• **Work order**
Quote the records that follow in full and exactly; leave out the pictures.

++++++

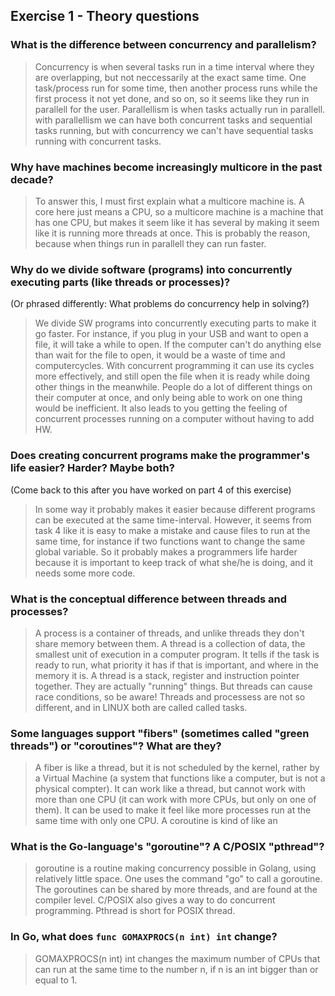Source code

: Exercise 1 - Theory questions
-----------------------------
 
 ### What is the difference between concurrency and parallelism?
 > Concurrency is when several tasks run in a time interval where they are overlapping, but not neccessarily at the exact same time. One task/process run for some time, then another process runs while the first process it not yet done, and so on, so it seems like they run in parallell for the user. Parallellism is when tasks actually run in parallell. with parallellism we can have both concurrent tasks and sequential tasks running, but with concurrency we can't have sequential tasks running with concurrent tasks. 
 
 
 ### Why have machines become increasingly multicore in the past decade?
 > To answer this, I must first explain what a multicore machine is. A core here just means a CPU, so a multicore machine is a machine that has one CPU, but makes it seem like it has several by making it seem like it is running more threads at once. This is probably the reason, because when things run in parallell they can run faster.
 
 ### Why do we divide software (programs) into concurrently executing parts (like threads or processes)?
 (Or phrased differently: What problems do concurrency help in solving?)
 > We divide SW programs into concurrently executing parts to make it go faster. For instance, if you plug in your USB and want to open a file, it will take a while to open. If the computer can't do anything else than wait for the file to open, it would be a waste of time and computercycles. With concurrent programming it can use its cycles more effectively, and still open the file when it is ready while doing other things in the meanwhile. People do a lot of different things on their computer at once, and only being able to work on one thing would be inefficient. It also leads to you getting the feeling of concurrent processes running on a computer without having to add HW. 
 
 ### Does creating concurrent programs make the programmer's life easier? Harder? Maybe both?
 (Come back to this after you have worked on part 4 of this exercise)
 > In some way it probably makes it easier because different programs can be executed at the same time-interval. However, it seems from task 4 like it is easy to make a mistake and cause files to run at the same time, for instance if two functions want to change the same global variable. So it probably makes a programmers life harder because it is important to keep track of what she/he is doing, and it needs some more code. 
 
 ### What is the conceptual difference between threads and processes?
 > A process is a container of threads, and unlike threads they don't share memory between them. A thread is a collection of data, the smallest unit of execution in a computer program. It tells if the task is ready to run, what priority it has if that is important, and where in the memory it is. A thread is a stack, register and instruction pointer together. They are actually "running" things. But threads can cause race conditions, so be aware! Threads and processess are not so different, and in LINUX both are called called tasks. 
 
 ### Some languages support "fibers" (sometimes called "green threads") or "coroutines"? What are they?
 > A fiber is like a thread, but it is not scheduled by the kernel, rather by a Virtual Machine (a system that functions like a computer, but is not a physical compter). It can work like a thread, but cannot work with more than one CPU  (it can work with more CPUs, but only on one of them). It can be used to make it feel like more processes run at the same time with only one CPU. A coroutine is kind of like an 
 
 ### What is the Go-language's "goroutine"? A C/POSIX "pthread"?
 > goroutine is a routine making concurrency possible in Golang, using relatively little space. One uses the command "go" to call a goroutine. The goroutines can be shared by more threads, and are found at the compiler level. C/POSIX also gives a way to do concurrent programming. Pthread is short for POSIX thread.
 
 ### In Go, what does `func GOMAXPROCS(n int) int` change? 
 > GOMAXPROCS(n int) int changes the maximum number of CPUs that can run at the same time to the number n, if n is an int bigger than or equal to 1. 



 
 
 
 
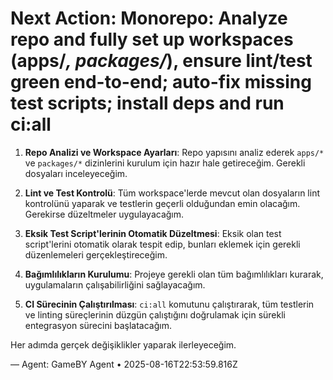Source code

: # Next Action: Monorepo: Analyze repo and fully set up workspaces (apps/*, packages/*), ensure lint/test green end-to-end; auto-fix missing test scripts; install deps and run ci:all

1. **Repo Analizi ve Workspace Ayarları**: Repo yapısını analiz ederek `apps/*` ve `packages/*` dizinlerini kurulum için hazır hale getireceğim. Gerekli dosyaları inceleyeceğim.

2. **Lint ve Test Kontrolü**: Tüm workspace'lerde mevcut olan dosyaların lint kontrolünü yaparak ve testlerin geçerli olduğundan emin olacağım. Gerekirse düzeltmeler uygulayacağım.

3. **Eksik Test Script'lerinin Otomatik Düzeltmesi**: Eksik olan test script'lerini otomatik olarak tespit edip, bunları eklemek için gerekli düzenlemeleri gerçekleştireceğim.

4. **Bağımlılıkların Kurulumu**: Projeye gerekli olan tüm bağımlılıkları kurarak, uygulamaların çalışabilirliğini sağlayacağım.

5. **CI Sürecinin Çalıştırılması**: `ci:all` komutunu çalıştırarak, tüm testlerin ve linting süreçlerinin düzgün çalıştığını doğrulamak için sürekli entegrasyon sürecini başlatacağım. 

Her adımda gerçek değişiklikler yaparak ilerleyeceğim.

— Agent: GameBY Agent • 2025-08-16T22:53:59.816Z
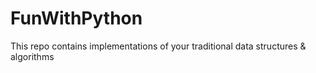 FunWithPython
=============

This repo contains implementations of your traditional data structures &amp; algorithms
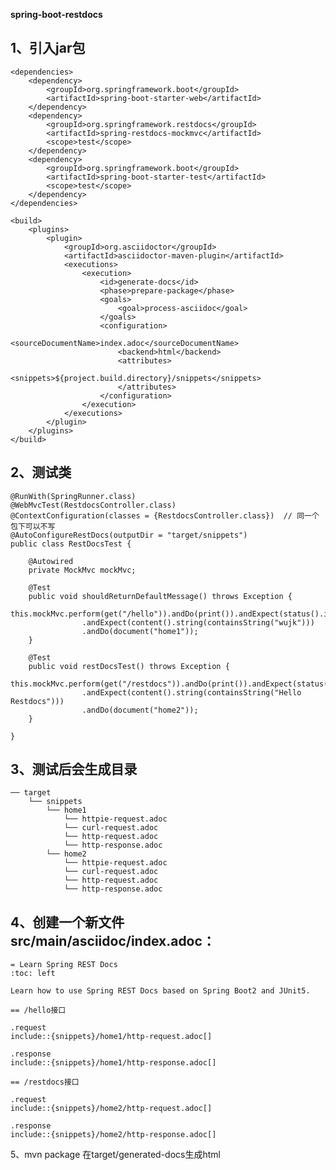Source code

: **spring-boot-restdocs**

1、引入jar包
-   
    <dependencies>
        <dependency>
            <groupId>org.springframework.boot</groupId>
            <artifactId>spring-boot-starter-web</artifactId>
        </dependency>
        <dependency>
            <groupId>org.springframework.restdocs</groupId>
            <artifactId>spring-restdocs-mockmvc</artifactId>
            <scope>test</scope>
        </dependency>
        <dependency>
            <groupId>org.springframework.boot</groupId>
            <artifactId>spring-boot-starter-test</artifactId>
            <scope>test</scope>
        </dependency>
    </dependencies>

    <build>
        <plugins>
            <plugin>
                <groupId>org.asciidoctor</groupId>
                <artifactId>asciidoctor-maven-plugin</artifactId>
                <executions>
                    <execution>
                        <id>generate-docs</id>
                        <phase>prepare-package</phase>
                        <goals>
                            <goal>process-asciidoc</goal>
                        </goals>
                        <configuration>
                            <sourceDocumentName>index.adoc</sourceDocumentName>
                            <backend>html</backend>
                            <attributes>
                                <snippets>${project.build.directory}/snippets</snippets>
                            </attributes>
                        </configuration>
                    </execution>
                </executions>
            </plugin>
        </plugins>
    </build>
    
2、测试类
- 
    @RunWith(SpringRunner.class)
    @WebMvcTest(RestdocsController.class)
    @ContextConfiguration(classes = {RestdocsController.class})  // 同一个包下可以不写
    @AutoConfigureRestDocs(outputDir = "target/snippets")
    public class RestDocsTest {
    
        @Autowired
        private MockMvc mockMvc;
    
        @Test
        public void shouldReturnDefaultMessage() throws Exception {
            this.mockMvc.perform(get("/hello")).andDo(print()).andExpect(status().isOk())
                    .andExpect(content().string(containsString("wujk")))
                    .andDo(document("home1"));
        }
    
        @Test
        public void restDocsTest() throws Exception {
            this.mockMvc.perform(get("/restdocs")).andDo(print()).andExpect(status().isOk())
                    .andExpect(content().string(containsString("Hello Restdocs")))
                    .andDo(document("home2"));
        }
    
    }
    
3、测试后会生成目录
- 
    ── target
        └── snippets
            └── home1
                └── httpie-request.adoc
                └── curl-request.adoc
                └── http-request.adoc
                └── http-response.adoc
            └── home2
                └── httpie-request.adoc
                └── curl-request.adoc
                └── http-request.adoc
                └── http-response.adoc
                
4、创建一个新文件src/main/asciidoc/index.adoc：
-
    = Learn Spring REST Docs
    :toc: left
    
    Learn how to use Spring REST Docs based on Spring Boot2 and JUnit5.
    
    == /hello接口
    
    .request
    include::{snippets}/home1/http-request.adoc[]
    
    .response
    include::{snippets}/home1/http-response.adoc[]
    
    == /restdocs接口
    
    .request
    include::{snippets}/home2/http-request.adoc[]
    
    .response
    include::{snippets}/home2/http-response.adoc[]
    
5、mvn package 在target/generated-docs生成html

++++++

• **Answer box**
Source code

: Exercise 1 - Theory questions
-----------------------------
 
 ### What is the difference between concurrency and parallelism?
 > Concurrency is when several tasks run in a time interval where they are overlapping, but not neccessarily at the exact same time. One task/process run for some time, then another process runs while the first process it not yet done, and so on, so it seems like they run in parallell for the user. Parallellism is when tasks actually run in parallell. with parallellism we can have both concurrent tasks and sequential tasks running, but with concurrency we can't have sequential tasks running with concurrent tasks. 
 
 
 ### Why have machines become increasingly multicore in the past decade?
 > To answer this, I must first explain what a multicore machine is. A core here just means a CPU, so a multicore machine is a machine that has one CPU, but makes it seem like it has several by making it seem like it is running more threads at once. This is probably the reason, because when things run in parallell they can run faster.
 
 ### Why do we divide software (programs) into concurrently executing parts (like threads or processes)?
 (Or phrased differently: What problems do concurrency help in solving?)
 > We divide SW programs into concurrently executing parts to make it go faster. For instance, if you plug in your USB and want to open a file, it will take a while to open. If the computer can't do anything else than wait for the file to open, it would be a waste of time and computercycles. With concurrent programming it can use its cycles more effectively, and still open the file when it is ready while doing other things in the meanwhile. People do a lot of different things on their computer at once, and only being able to work on one thing would be inefficient. It also leads to you getting the feeling of concurrent processes running on a computer without having to add HW. 
 
 ### Does creating concurrent programs make the programmer's life easier? Harder? Maybe both?
 (Come back to this after you have worked on part 4 of this exercise)
 > In some way it probably makes it easier because different programs can be executed at the same time-interval. However, it seems from task 4 like it is easy to make a mistake and cause files to run at the same time, for instance if two functions want to change the same global variable. So it probably makes a programmers life harder because it is important to keep track of what she/he is doing, and it needs some more code. 
 
 ### What is the conceptual difference between threads and processes?
 > A process is a container of threads, and unlike threads they don't share memory between them. A thread is a collection of data, the smallest unit of execution in a computer program. It tells if the task is ready to run, what priority it has if that is important, and where in the memory it is. A thread is a stack, register and instruction pointer together. They are actually "running" things. But threads can cause race conditions, so be aware! Threads and processess are not so different, and in LINUX both are called called tasks. 
 
 ### Some languages support "fibers" (sometimes called "green threads") or "coroutines"? What are they?
 > A fiber is like a thread, but it is not scheduled by the kernel, rather by a Virtual Machine (a system that functions like a computer, but is not a physical compter). It can work like a thread, but cannot work with more than one CPU  (it can work with more CPUs, but only on one of them). It can be used to make it feel like more processes run at the same time with only one CPU. A coroutine is kind of like an 
 
 ### What is the Go-language's "goroutine"? A C/POSIX "pthread"?
 > goroutine is a routine making concurrency possible in Golang, using relatively little space. One uses the command "go" to call a goroutine. The goroutines can be shared by more threads, and are found at the compiler level. C/POSIX also gives a way to do concurrent programming. Pthread is short for POSIX thread.
 
 ### In Go, what does `func GOMAXPROCS(n int) int` change? 
 > GOMAXPROCS(n int) int changes the maximum number of CPUs that can run at the same time to the number n, if n is an int bigger than or equal to 1. 



 
 
 
 
Source code

: # Next Action: Monorepo: Analyze repo and fully set up workspaces (apps/*, packages/*), ensure lint/test green end-to-end; auto-fix missing test scripts; install deps and run ci:all

1. **Repo Analizi ve Workspace Ayarları**: Repo yapısını analiz ederek `apps/*` ve `packages/*` dizinlerini kurulum için hazır hale getireceğim. Gerekli dosyaları inceleyeceğim.

2. **Lint ve Test Kontrolü**: Tüm workspace'lerde mevcut olan dosyaların lint kontrolünü yaparak ve testlerin geçerli olduğundan emin olacağım. Gerekirse düzeltmeler uygulayacağım.

3. **Eksik Test Script'lerinin Otomatik Düzeltmesi**: Eksik olan test script'lerini otomatik olarak tespit edip, bunları eklemek için gerekli düzenlemeleri gerçekleştireceğim.

4. **Bağımlılıkların Kurulumu**: Projeye gerekli olan tüm bağımlılıkları kurarak, uygulamaların çalışabilirliğini sağlayacağım.

5. **CI Sürecinin Çalıştırılması**: `ci:all` komutunu çalıştırarak, tüm testlerin ve linting süreçlerinin düzgün çalıştığını doğrulamak için sürekli entegrasyon sürecini başlatacağım. 

Her adımda gerçek değişiklikler yaparak ilerleyeceğim.

— Agent: GameBY Agent • 2025-08-16T22:53:59.816Z
 FunWithPython
=============

This repo contains implementations of your traditional data structures &amp; algorithms
Source code

: **spring-boot-restdocs**

1、引入jar包
-   
    <dependencies>
        <dependency>
            <groupId>org.springframework.boot</groupId>
            <artifactId>spring-boot-starter-web</artifactId>
        </dependency>
        <dependency>
            <groupId>org.springframework.restdocs</groupId>
            <artifactId>spring-restdocs-mockmvc</artifactId>
            <scope>test</scope>
        </dependency>
        <dependency>
            <groupId>org.springframework.boot</groupId>
            <artifactId>spring-boot-starter-test</artifactId>
            <scope>test</scope>
        </dependency>
    </dependencies>

    <build>
        <plugins>
            <plugin>
                <groupId>org.asciidoctor</groupId>
                <artifactId>asciidoctor-maven-plugin</artifactId>
                <executions>
                    <execution>
                        <id>generate-docs</id>
                        <phase>prepare-package</phase>
                        <goals>
                            <goal>process-asciidoc</goal>
                        </goals>
                        <configuration>
                            <sourceDocumentName>index.adoc</sourceDocumentName>
                            <backend>html</backend>
                            <attributes>
                                <snippets>${project.build.directory}/snippets</snippets>
                            </attributes>
                        </configuration>
                    </execution>
                </executions>
            </plugin>
        </plugins>
    </build>
    
2、测试类
- 
    @RunWith(SpringRunner.class)
    @WebMvcTest(RestdocsController.class)
    @ContextConfiguration(classes = {RestdocsController.class})  // 同一个包下可以不写
    @AutoConfigureRestDocs(outputDir = "target/snippets")
    public class RestDocsTest {
    
        @Autowired
        private MockMvc mockMvc;
    
        @Test
        public void shouldReturnDefaultMessage() throws Exception {
            this.mockMvc.perform(get("/hello")).andDo(print()).andExpect(status().isOk())
                    .andExpect(content().string(containsString("wujk")))
                    .andDo(document("home1"));
        }
    
        @Test
        public void restDocsTest() throws Exception {
            this.mockMvc.perform(get("/restdocs")).andDo(print()).andExpect(status().isOk())
                    .andExpect(content().string(containsString("Hello Restdocs")))
                    .andDo(document("home2"));
        }
    
    }
    
3、测试后会生成目录
- 
    ── target
        └── snippets
            └── home1
                └── httpie-request.adoc
                └── curl-request.adoc
                └── http-request.adoc
                └── http-response.adoc
            └── home2
                └── httpie-request.adoc
                └── curl-request.adoc
                └── http-request.adoc
                └── http-response.adoc
                
4、创建一个新文件src/main/asciidoc/index.adoc：
-
    = Learn Spring REST Docs
    :toc: left
    
    Learn how to use Spring REST Docs based on Spring Boot2 and JUnit5.
    
    == /hello接口
    
    .request
    include::{snippets}/home1/http-request.adoc[]
    
    .response
    include::{snippets}/home1/http-response.adoc[]
    
    == /restdocs接口
    
    .request
    include::{snippets}/home2/http-request.adoc[]
    
    .response
    include::{snippets}/home2/http-response.adoc[]
    
5、mvn package 在target/generated-docs生成html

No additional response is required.